On Staying In Brooklyn, At Least For Now

same street, different address

My little brother is buying a house! You may remember him from his adventures buying his first car. He’s moving up in the world. He has a job in suburban Maryland, and a long-term girlfriend in suburban Maryland, so, well, now he will have a house in suburban Maryland, too.

On the phone last night, he said tartly, “I heard you’re not buying after all, so I figured I should.”

Ha ha. SIBLINGS. Seriously, though, this is how we make choices. We look at what the people we love do and do the same, or try the opposite. Shma mi na, the rabbis say. Learn from this.

What is he learning from me, exactly? Well, Ben and I bought our place four years ago, when we were both employed, we had paid off debt, and interest rates were low. Just as Ron Lieber advises, we bought less house than we could technically afford. And we bought in an area we felt confident we wanted to stay and grow in for the foreseeable future.

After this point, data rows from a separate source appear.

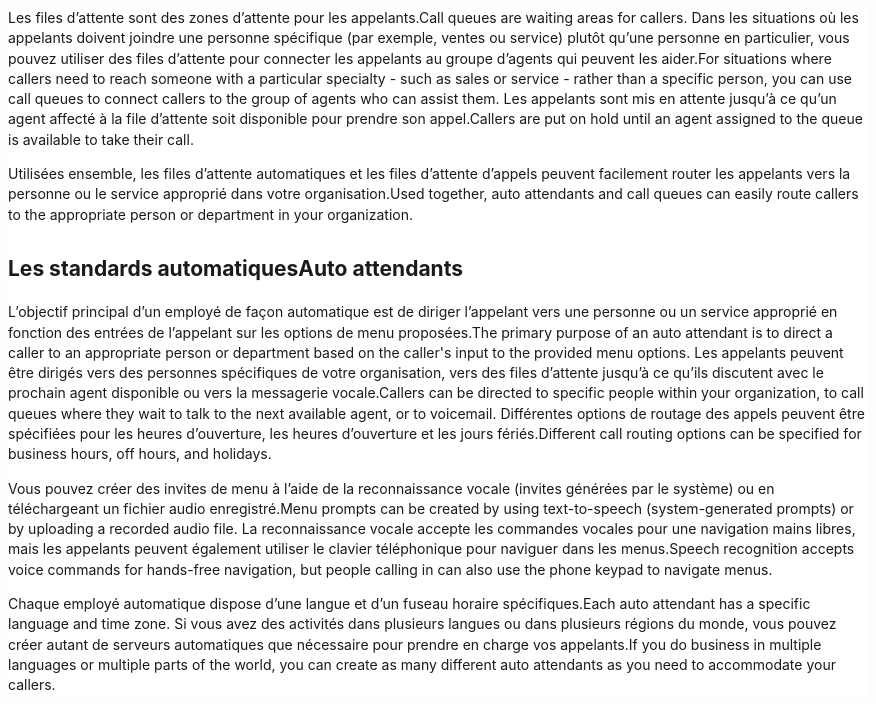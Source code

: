 <span data-ttu-id="d3515-107">Les files d’attente sont des zones d’attente pour les appelants.</span><span class="sxs-lookup"><span data-stu-id="d3515-107">Call queues are waiting areas for callers.</span></span> <span data-ttu-id="d3515-108">Dans les situations où les appelants doivent joindre une personne spécifique (par exemple, ventes ou service) plutôt qu’une personne en particulier, vous pouvez utiliser des files d’attente pour connecter les appelants au groupe d’agents qui peuvent les aider.</span><span class="sxs-lookup"><span data-stu-id="d3515-108">For situations where callers need to reach someone with a particular specialty - such as sales or service - rather than a specific person, you can use call queues to connect callers to the group of agents who can assist them.</span></span> <span data-ttu-id="d3515-109">Les appelants sont mis en attente jusqu’à ce qu’un agent affecté à la file d’attente soit disponible pour prendre son appel.</span><span class="sxs-lookup"><span data-stu-id="d3515-109">Callers are put on hold until an agent assigned to the queue is available to take their call.</span></span>

<span data-ttu-id="d3515-110">Utilisées ensemble, les files d’attente automatiques et les files d’attente d’appels peuvent facilement router les appelants vers la personne ou le service approprié dans votre organisation.</span><span class="sxs-lookup"><span data-stu-id="d3515-110">Used together, auto attendants and call queues can easily route callers to the appropriate person or department in your organization.</span></span>

## <a name="auto-attendants"></a><span data-ttu-id="d3515-111">Les standards automatiques</span><span class="sxs-lookup"><span data-stu-id="d3515-111">Auto attendants</span></span>

<span data-ttu-id="d3515-112">L’objectif principal d’un employé de façon automatique est de diriger l’appelant vers une personne ou un service approprié en fonction des entrées de l’appelant sur les options de menu proposées.</span><span class="sxs-lookup"><span data-stu-id="d3515-112">The primary purpose of an auto attendant is to direct a caller to an appropriate person or department based on the caller's input to the provided menu options.</span></span> <span data-ttu-id="d3515-113">Les appelants peuvent être dirigés vers des personnes spécifiques de votre organisation, vers des files d’attente jusqu’à ce qu’ils discutent avec le prochain agent disponible ou vers la messagerie vocale.</span><span class="sxs-lookup"><span data-stu-id="d3515-113">Callers can be directed to specific people within your organization, to call queues where they wait to talk to the next available agent, or to voicemail.</span></span> <span data-ttu-id="d3515-114">Différentes options de routage des appels peuvent être spécifiées pour les heures d’ouverture, les heures d’ouverture et les jours fériés.</span><span class="sxs-lookup"><span data-stu-id="d3515-114">Different call routing options can be specified for business hours, off hours, and holidays.</span></span>

<span data-ttu-id="d3515-115">Vous pouvez créer des invites de menu à l’aide de la reconnaissance vocale (invites générées par le système) ou en téléchargeant un fichier audio enregistré.</span><span class="sxs-lookup"><span data-stu-id="d3515-115">Menu prompts can be created by using text-to-speech (system-generated prompts) or by uploading a recorded audio file.</span></span> <span data-ttu-id="d3515-116">La reconnaissance vocale accepte les commandes vocales pour une navigation mains libres, mais les appelants peuvent également utiliser le clavier téléphonique pour naviguer dans les menus.</span><span class="sxs-lookup"><span data-stu-id="d3515-116">Speech recognition accepts voice commands for hands-free navigation, but people calling in can also use the phone keypad to navigate menus.</span></span>

<span data-ttu-id="d3515-117">Chaque employé automatique dispose d’une langue et d’un fuseau horaire spécifiques.</span><span class="sxs-lookup"><span data-stu-id="d3515-117">Each auto attendant has a specific language and time zone.</span></span> <span data-ttu-id="d3515-118">Si vous avez des activités dans plusieurs langues ou dans plusieurs régions du monde, vous pouvez créer autant de serveurs automatiques que nécessaire pour prendre en charge vos appelants.</span><span class="sxs-lookup"><span data-stu-id="d3515-118">If you do business in multiple languages or multiple parts of the world, you can create as many different auto attendants as you need to accommodate your callers.</span></span>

Earlier this winter we agonized about uprooting and shifting to Queens, and that is still a viable long-term plan. Turns out what I prioritize in the moment, though, is maintaining a hold on sanity, however tentative. Instead of trying to make lots of expensive changes at once, our current thinking is to stay put for another year and a half, Make It Work in 850 square feet (we’re hardly the first), and move sometime between when Babygirl finishes Pre-K and starts Kindergarten. Assimilating the stress of selling this place and buying — as well as, good lord, moving into — another while having Baby #2 seemed ludicrous once we stepped back and considered. We can wait? Then we should wait.

Sometimes, if you’re unclear about what to do, do nothing is perfectly reasonable advice. Especially when there are hundreds of thousands of dollars at stake.

Besides, we seem to be getting exciting new neighbors:

Elmo has moved from an apartment into a brownstone. His best friend, Abby Cadabby, loves her new community garden. And while Oscar the Grouch still makes a trash can his home, he now pops up through an underground tunnel of connecting recycling and compost bins.

Tell me that doesn’t sound like “Sesame Street” has moved to Brooklyn.